There were documented accounts of heroism, rescues, immense misery and sadness, and a mammoth global response that people living in the affected communities hadn’t even heard of. When I spoke to people in local historical societies who said, “Wait, really?” I knew I was on to something new and valuable.
To people who live in the impacted area, especially around Murphysboro, Illinois, The Great American Tornado as it was called is an important part of their history. So much so several people I spoke to referred to it almost as if it was part of their identity, and rightly so.
The damage from the storm was so severe and devastating that the economic impact is still noticeable today. In fact, I recently discovered that when you adjust for inflation, Illinois’ overall average of tornado-related costs far outpaces neighboring states like Indiana but is among the highest in the nation. I discovered that the 1925 Tri-State Tornado was so expensive that, even 100 years later, it still distorts Illinois’ average loss values.

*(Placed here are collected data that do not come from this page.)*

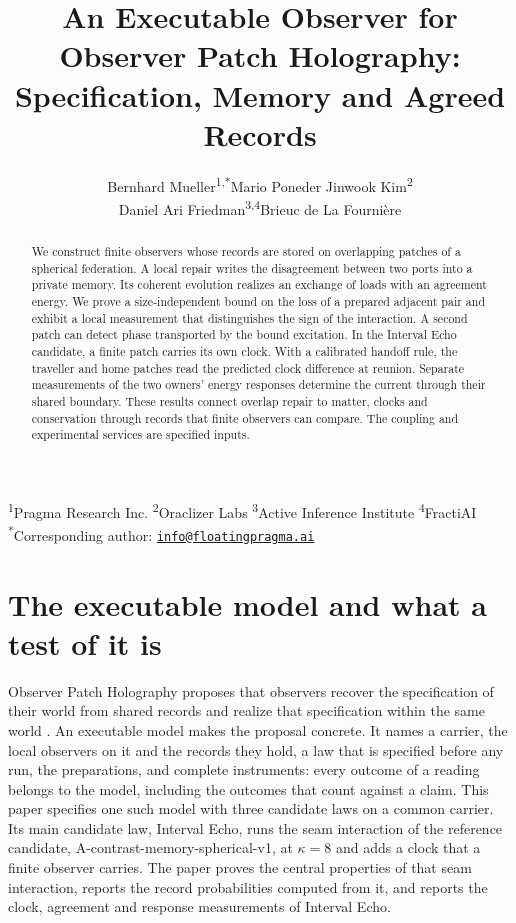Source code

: \documentclass[11pt]{article}
\title{An Executable Observer for Observer Patch Holography:\\
Specification, Memory and Agreed Records}
\author{Bernhard Mueller\textsuperscript{1,*}\qquad Mario Poneder\qquad
Jinwook Kim\textsuperscript{2}\\
Daniel Ari Friedman\textsuperscript{3,4}\qquad Brieuc de La Fournière}
\date{\OPHPaperReleaseDate}
\theoremstyle{definition}
\theoremstyle{remark}
\theoremstyle{plain}
\begin{document}
\maketitle
\OPHPaperReleaseBanner

\begin{center}
\footnotesize
\textsuperscript{1}Pragma Research Inc.\quad
\textsuperscript{2}Oraclizer Labs\quad
\textsuperscript{3}Active Inference Institute\quad
\textsuperscript{4}FractiAI\\
\textsuperscript{*}Corresponding author:
\href{mailto:info@floatingpragma.ai}{\nolinkurl{info@floatingpragma.ai}}
\end{center}

\begin{abstract}
We construct finite observers whose records are stored on overlapping patches of
a spherical federation. A local repair writes the disagreement between two
ports into a private memory. Its coherent evolution realizes an exchange of
loads with an agreement energy. We prove a size-independent bound on the
loss of a prepared adjacent pair and exhibit a local measurement that
distinguishes the sign of the interaction. A second patch can detect phase
transported by the bound excitation. In the Interval Echo candidate, a
finite patch carries its own clock. With a calibrated handoff rule, the
traveller and home patches read the predicted clock difference at reunion.
Separate measurements of the two owners' energy responses determine the
current through their shared boundary. These results connect overlap repair
to matter, clocks and conservation through records that finite observers can
compare. The coupling and experimental services are specified inputs.
\end{abstract}


\section{The executable model and what a test of it is}
\label{sec:intro}

Observer Patch Holography proposes that observers recover the specification
of their world from shared records and realize that specification within
the same world \cite{flagship,ophobservers}. An executable model makes the
proposal concrete. It names a carrier, the local observers on it and the
records they hold, a law that is specified before any run, the preparations,
and complete instruments: every outcome of a reading belongs to the model,
including the outcomes that count against a claim. This paper specifies one
such model with three candidate laws on a common carrier. Its main
candidate law, Interval Echo, runs the seam interaction of the reference
candidate, A-contrast-memory-spherical-v1, at $\kappa=8$ and adds a clock
that a finite observer carries. The paper proves the central properties of
that seam interaction, reports the record probabilities computed from it,
and reports the clock, agreement and response measurements of Interval
Echo.
\end{document}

Virtually every weekday for two years, about two hours a day has been blocked on my calendar and devoted to reading, researching, and writing about this tornado. A little progress each day has added up to a complete book that tells the human story of suffering, resilience, and recovery.
I was also able to look closely at the science and what we know about that day. And, what we still don’t know because, by all accounts, the storm was powerful, but it wasn’t as if it had an unusual confluence of factors that made it so different. It was a rather ordinary tornado with an extraordinarily consistent flow of energy. Not even an outsized portion of energy, just the right flow. Like a top that gets spun just right to stay remarkably stable, consistent, and true for a long time before wobbling and falling away.
I’m excited for the next steps in this process, which includes ever more revisions before a projected release date in time for the 100th anniversary of the storm in March 2025.